§ **SUPPLIED MATERIAL**
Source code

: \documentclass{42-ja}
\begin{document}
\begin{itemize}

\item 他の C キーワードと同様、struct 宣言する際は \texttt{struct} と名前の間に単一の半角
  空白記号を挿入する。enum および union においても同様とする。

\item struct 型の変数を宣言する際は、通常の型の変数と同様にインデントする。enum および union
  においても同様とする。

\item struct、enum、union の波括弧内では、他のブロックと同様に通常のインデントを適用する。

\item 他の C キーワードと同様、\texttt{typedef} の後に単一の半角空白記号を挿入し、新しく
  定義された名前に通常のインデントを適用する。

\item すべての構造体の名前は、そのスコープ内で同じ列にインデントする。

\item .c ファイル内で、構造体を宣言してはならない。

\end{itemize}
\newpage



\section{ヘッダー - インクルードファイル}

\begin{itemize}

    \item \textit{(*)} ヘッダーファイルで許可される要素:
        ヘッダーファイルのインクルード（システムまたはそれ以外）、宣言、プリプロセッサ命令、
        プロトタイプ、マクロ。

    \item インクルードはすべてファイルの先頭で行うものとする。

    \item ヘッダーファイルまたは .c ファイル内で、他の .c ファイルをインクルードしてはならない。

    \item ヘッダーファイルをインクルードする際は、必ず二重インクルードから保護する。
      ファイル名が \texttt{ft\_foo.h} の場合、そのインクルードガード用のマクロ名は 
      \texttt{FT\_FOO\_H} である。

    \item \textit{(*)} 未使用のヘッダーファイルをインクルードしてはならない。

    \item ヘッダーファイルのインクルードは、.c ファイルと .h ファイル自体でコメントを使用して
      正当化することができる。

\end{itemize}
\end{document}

§ **WORK REQUIRED**
Print each line of the data exactly. Keep all of it.

§ **RESULT OF THIS TASK**
Source code

: \documentclass{42-ja}
\begin{document}
\begin{itemize}

\item 他の C キーワードと同様、struct 宣言する際は \texttt{struct} と名前の間に単一の半角
  空白記号を挿入する。enum および union においても同様とする。

\item struct 型の変数を宣言する際は、通常の型の変数と同様にインデントする。enum および union
  においても同様とする。

\item struct、enum、union の波括弧内では、他のブロックと同様に通常のインデントを適用する。

\item 他の C キーワードと同様、\texttt{typedef} の後に単一の半角空白記号を挿入し、新しく
  定義された名前に通常のインデントを適用する。

\item すべての構造体の名前は、そのスコープ内で同じ列にインデントする。

\item .c ファイル内で、構造体を宣言してはならない。

\end{itemize}
\newpage



\section{ヘッダー - インクルードファイル}

\begin{itemize}

    \item \textit{(*)} ヘッダーファイルで許可される要素:
        ヘッダーファイルのインクルード（システムまたはそれ以外）、宣言、プリプロセッサ命令、
        プロトタイプ、マクロ。

    \item インクルードはすべてファイルの先頭で行うものとする。

    \item ヘッダーファイルまたは .c ファイル内で、他の .c ファイルをインクルードしてはならない。

    \item ヘッダーファイルをインクルードする際は、必ず二重インクルードから保護する。
      ファイル名が \texttt{ft\_foo.h} の場合、そのインクルードガード用のマクロ名は 
      \texttt{FT\_FOO\_H} である。

    \item \textit{(*)} 未使用のヘッダーファイルをインクルードしてはならない。

    \item ヘッダーファイルのインクルードは、.c ファイルと .h ファイル自体でコメントを使用して
      正当化することができる。

\end{itemize}
\end{document}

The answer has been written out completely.